▶ What you will do: The full listing, excluding its pictures, should be printed exactly as it stands.
** Opening Working data block **
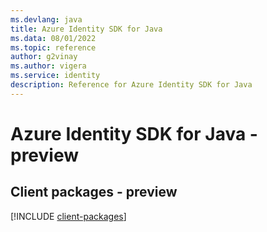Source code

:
 ```yaml
---
ms.devlang: java
title: Azure Identity SDK for Java
ms.data: 08/01/2022
ms.topic: reference
author: g2vinay
ms.author: vigera
ms.service: identity
description: Reference for Azure Identity SDK for Java
---
```

# Azure Identity SDK for Java - preview

## Client packages - preview
[!INCLUDE [client-packages](identity-client-index.md)]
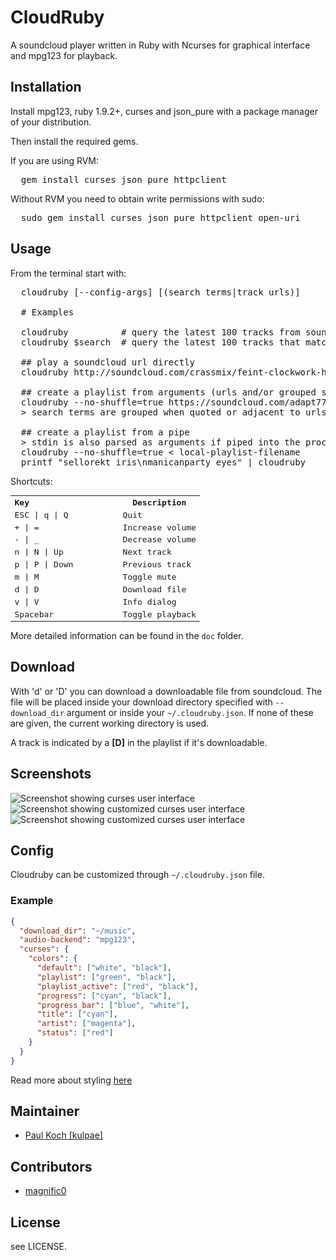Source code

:# CloudRuby

A soundcloud player written in Ruby with Ncurses for graphical interface and mpg123
for playback.

## Installation

Install mpg123, ruby 1.9.2+, curses and json_pure with a package manager of your
distribution.

Then install the required gems.

If you are using RVM:
<pre>
  gem install curses json_pure httpclient
</pre>

Without RVM you need to obtain write permissions with sudo:
<pre>
  sudo gem install curses json_pure httpclient open-uri
</pre>

## Usage
From the terminal start with:
<pre>
  cloudruby [--config-args] [(search terms|track urls)]

  # Examples

  cloudruby          # query the latest 100 tracks from soundcloud
  cloudruby $search  # query the latest 100 tracks that match the $search keywords

  ## play a soundcloud url directly
  cloudruby http://soundcloud.com/crassmix/feint-clockwork-hearts-crass

  ## create a playlist from arguments (urls and/or grouped search keywords)
  cloudruby --no-shuffle=true https://soundcloud.com/adapt77/auto-ok-ecophal manicanparty heart "sellorekt thunderbolt" https://soundcloud.com/wearesoundspace/premiere-malbetrieb-ghetto "elektroschneider lenny"
  > search terms are grouped when quoted or adjacent to urls or quoted strings

  ## create a playlist from a pipe
  > stdin is also parsed as arguments if piped into the process
  cloudruby --no-shuffle=true < local-playlist-filename
  printf "sellorekt iris\nmanicanparty eyes" | cloudruby
</pre>

Shortcuts:
<table style="font-family: monospace">
<tr><th width="160px" align="left">Key</th><th>Description</th></tr>
<tr><td>ESC | q | Q        </td><td>Quit</td></tr>
<tr><td>+ | =        </td><td>Increase volume</td></tr>
<tr><td>- | _        </td><td>Decrease volume</td></tr>
<tr><td>n | N | Up   </td><td>Next track</td></tr>
<tr><td>p | P | Down </td><td>Previous track</td></tr>
<tr><td>m | M        </td><td>Toggle mute</td></tr>
<tr><td>d | D        </td><td>Download file</td></tr>
<tr><td>v | V        </td><td>Info dialog</td></tr>
<tr><td>Spacebar     </td><td>Toggle playback</td></tr>
</table>

More detailed information can be found in the `doc` folder.

## Download

With 'd' or 'D' you can download a downloadable file from soundcloud. The file
will be placed inside your download directory specified with `--download_dir` argument
or inside your `~/.cloudruby.json`. If none of these are given, the current working
directory is used.

A track is indicated by a **[D]** in the playlist if it's downloadable.

## Screenshots

![Screenshot showing curses user interface](https://www.dropbox.com/s/j6uuqf56sgb53tw/cloudruby-default.png?raw=1)
![Screenshot showing customized curses user interface](https://www.dropbox.com/s/3re0xiqkd2403to/cloudruby-custom.png?raw=1)
![Screenshot showing customized curses user interface](https://www.dropbox.com/s/kfiu4ve85jsxh04/cloudruby-styling.png?raw=1)

## Config

Cloudruby can be customized through `~/.cloudruby.json` file.

### Example
```json
{
  "download_dir": "~/music",
  "audio-backend": "mpg123",
  "curses": {
    "colors": {
      "default": ["white", "black"],
      "playlist": ["green", "black"],
      "playlist_active": ["red", "black"],
      "progress": ["cyan", "black"],
      "progress_bar": ["blue", "white"],
      "title": ["cyan"],
      "artist": ["magenta"],
      "status": ["red"]
    }
  }
}
```

Read more about styling [here](doc/colors.md)

## Maintainer
* [Paul Koch [kulpae]](http://www.uraniumlane.net/users/kulpae)

## Contributors
* [magnific0](http://www.github.com/magnific0)


## License
see LICENSE.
** Closing Working data block **
▶ Task answer:
Source code

:
 ```yaml
---
ms.devlang: java
title: Azure Identity SDK for Java
ms.data: 08/01/2022
ms.topic: reference
author: g2vinay
ms.author: vigera
ms.service: identity
description: Reference for Azure Identity SDK for Java
---
```

# Azure Identity SDK for Java - preview

## Client packages - preview
[!INCLUDE [client-packages](identity-client-index.md)]
Source code

:# CloudRuby

A soundcloud player written in Ruby with Ncurses for graphical interface and mpg123
for playback.

## Installation

Install mpg123, ruby 1.9.2+, curses and json_pure with a package manager of your
distribution.

Then install the required gems.

If you are using RVM:
<pre>
  gem install curses json_pure httpclient
</pre>

Without RVM you need to obtain write permissions with sudo:
<pre>
  sudo gem install curses json_pure httpclient open-uri
</pre>

## Usage
From the terminal start with:
<pre>
  cloudruby [--config-args] [(search terms|track urls)]

  # Examples

  cloudruby          # query the latest 100 tracks from soundcloud
  cloudruby $search  # query the latest 100 tracks that match the $search keywords

  ## play a soundcloud url directly
  cloudruby http://soundcloud.com/crassmix/feint-clockwork-hearts-crass

  ## create a playlist from arguments (urls and/or grouped search keywords)
  cloudruby --no-shuffle=true https://soundcloud.com/adapt77/auto-ok-ecophal manicanparty heart "sellorekt thunderbolt" https://soundcloud.com/wearesoundspace/premiere-malbetrieb-ghetto "elektroschneider lenny"
  > search terms are grouped when quoted or adjacent to urls or quoted strings

  ## create a playlist from a pipe
  > stdin is also parsed as arguments if piped into the process
  cloudruby --no-shuffle=true < local-playlist-filename
  printf "sellorekt iris\nmanicanparty eyes" | cloudruby
</pre>

Shortcuts:
<table style="font-family: monospace">
<tr><th width="160px" align="left">Key</th><th>Description</th></tr>
<tr><td>ESC | q | Q        </td><td>Quit</td></tr>
<tr><td>+ | =        </td><td>Increase volume</td></tr>
<tr><td>- | _        </td><td>Decrease volume</td></tr>
<tr><td>n | N | Up   </td><td>Next track</td></tr>
<tr><td>p | P | Down </td><td>Previous track</td></tr>
<tr><td>m | M        </td><td>Toggle mute</td></tr>
<tr><td>d | D        </td><td>Download file</td></tr>
<tr><td>v | V        </td><td>Info dialog</td></tr>
<tr><td>Spacebar     </td><td>Toggle playback</td></tr>
</table>

More detailed information can be found in the `doc` folder.

## Download

With 'd' or 'D' you can download a downloadable file from soundcloud. The file
will be placed inside your download directory specified with `--download_dir` argument
or inside your `~/.cloudruby.json`. If none of these are given, the current working
directory is used.

A track is indicated by a **[D]** in the playlist if it's downloadable.

## Screenshots

![Screenshot showing curses user interface](https://www.dropbox.com/s/j6uuqf56sgb53tw/cloudruby-default.png?raw=1)
![Screenshot showing customized curses user interface](https://www.dropbox.com/s/3re0xiqkd2403to/cloudruby-custom.png?raw=1)
![Screenshot showing customized curses user interface](https://www.dropbox.com/s/kfiu4ve85jsxh04/cloudruby-styling.png?raw=1)

## Config

Cloudruby can be customized through `~/.cloudruby.json` file.

### Example
```json
{
  "download_dir": "~/music",
  "audio-backend": "mpg123",
  "curses": {
    "colors": {
      "default": ["white", "black"],
      "playlist": ["green", "black"],
      "playlist_active": ["red", "black"],
      "progress": ["cyan", "black"],
      "progress_bar": ["blue", "white"],
      "title": ["cyan"],
      "artist": ["magenta"],
      "status": ["red"]
    }
  }
}
```

Read more about styling [here](doc/colors.md)

## Maintainer
* [Paul Koch [kulpae]](http://www.uraniumlane.net/users/kulpae)

## Contributors
* [magnific0](http://www.github.com/magnific0)


## License
see LICENSE.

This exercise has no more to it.